UK to lead on green accounting at Rio+20


The UK will use the platform provided by the Rio+20 Earth Summit this June to urge businesses and governments to incorporate natural capital into their accounting practices and decision-making.

Environment minister Caroline Spelman today identified “transparent and coherent sustainability reporting”, resource efficiency and promoting green growth as key elements that the UK delegation will look to insert into the negotiating text.

This could involve a commitment to move to GDP+, a measurement that moves beyond basic economic activity to consider other factors contributing to sustainable growth, such as natural resource depletion or social wellbeing, Spelman said at an event in London.

Spelman predicted the effect of the GDP+ measure would be to “mainstream” sustainability into every decision governments and businesses make.

“We want to advocate corporate accounting for sustainability, so that is right across the private sector, enabling investors and shareholders to understand if the company [they are] investing in is making an effort to take sustainability seriously,” she told reporters after her speech.

“In terms of government accounting, we want our own government to take account of natural capital and we want our statisticians to calculate the state of the nation more widely.”

She also confirmed the UK plans to establish a committee reporting to the chancellor on the state of natural capital in England, intends to embed natural capital in the country’s accounts by 2020, and has created an Ecosystem Market Task Force – in conjunction with the private sector – to develop new green goods and services.

Spelman said this expertise will offer huge opportunities for UK businesses to share green expertise overseas and expand into new markets.

“We believe you can drive significant greening if you take proper account of the value of natural capital in your government accounts,” she told reporters. “We will be urging British business that advocate accounting for sustainability to go [to Rio] and share the way that they do it.”

The zero draft text for the summit, entitled The Future We Want, has already been circulated, but Spelman said it “lacks focus and ambition” and is “missing some important elements”.

She said the UK wants to see “a clear commitment to sustainable development and green growth”, and a reduction in “harmful” fossil fuel subsidies.
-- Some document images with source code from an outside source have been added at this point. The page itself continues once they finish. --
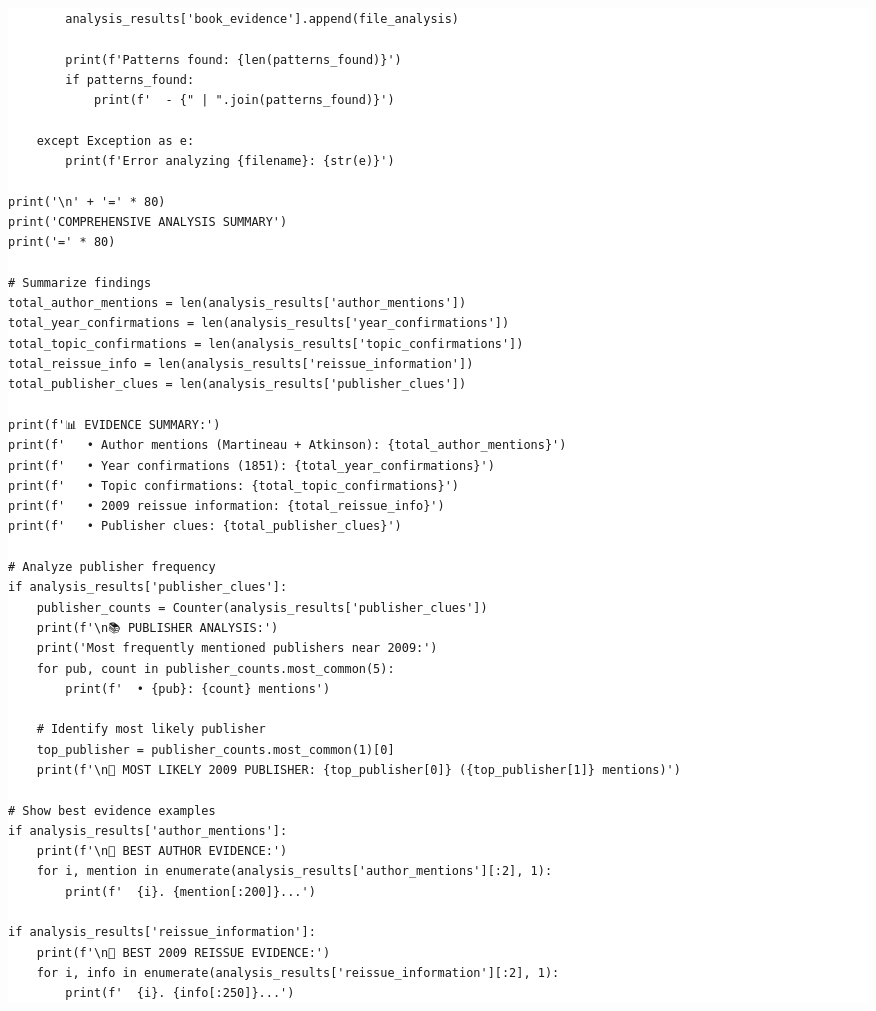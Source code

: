             analysis_results['book_evidence'].append(file_analysis)
            
            print(f'Patterns found: {len(patterns_found)}')
            if patterns_found:
                print(f'  - {" | ".join(patterns_found)}')
            
        except Exception as e:
            print(f'Error analyzing {filename}: {str(e)}')
    
    print('\n' + '=' * 80)
    print('COMPREHENSIVE ANALYSIS SUMMARY')
    print('=' * 80)
    
    # Summarize findings
    total_author_mentions = len(analysis_results['author_mentions'])
    total_year_confirmations = len(analysis_results['year_confirmations'])
    total_topic_confirmations = len(analysis_results['topic_confirmations'])
    total_reissue_info = len(analysis_results['reissue_information'])
    total_publisher_clues = len(analysis_results['publisher_clues'])
    
    print(f'📊 EVIDENCE SUMMARY:')
    print(f'   • Author mentions (Martineau + Atkinson): {total_author_mentions}')
    print(f'   • Year confirmations (1851): {total_year_confirmations}')
    print(f'   • Topic confirmations: {total_topic_confirmations}')
    print(f'   • 2009 reissue information: {total_reissue_info}')
    print(f'   • Publisher clues: {total_publisher_clues}')
    
    # Analyze publisher frequency
    if analysis_results['publisher_clues']:
        publisher_counts = Counter(analysis_results['publisher_clues'])
        print(f'\n📚 PUBLISHER ANALYSIS:')
        print('Most frequently mentioned publishers near 2009:')
        for pub, count in publisher_counts.most_common(5):
            print(f'  • {pub}: {count} mentions')
        
        # Identify most likely publisher
        top_publisher = publisher_counts.most_common(1)[0]
        print(f'\n🎯 MOST LIKELY 2009 PUBLISHER: {top_publisher[0]} ({top_publisher[1]} mentions)')
    
    # Show best evidence examples
    if analysis_results['author_mentions']:
        print(f'\n👥 BEST AUTHOR EVIDENCE:')
        for i, mention in enumerate(analysis_results['author_mentions'][:2], 1):
            print(f'  {i}. {mention[:200]}...')
    
    if analysis_results['reissue_information']:
        print(f'\n📅 BEST 2009 REISSUE EVIDENCE:')
        for i, info in enumerate(analysis_results['reissue_information'][:2], 1):
            print(f'  {i}. {info[:250]}...')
Meanwhile, the creation of Sustainable Development Goals (SDGs) on “linked challenges”, such as food security, water security, and access to energy, are “an absolute priority”.

These SDGs would extend beyond the UN’s Millennium Development Goals (MDGs) to eradicate hunger and poverty, and promote environmental sustainability, added Spelman.

She also said the summit must have genuine outcomes and “be a workshop, not a talking shop”.

“This government is determined to see Rio +20… deliver outcomes that will make a real, lasting difference to the economy, to the environment and to our well-being,” she said.

“Governments can and must provide the framework for green growth… But the private sector and civil society have a major role to play in delivering the green economy through trade, innovation and investment.”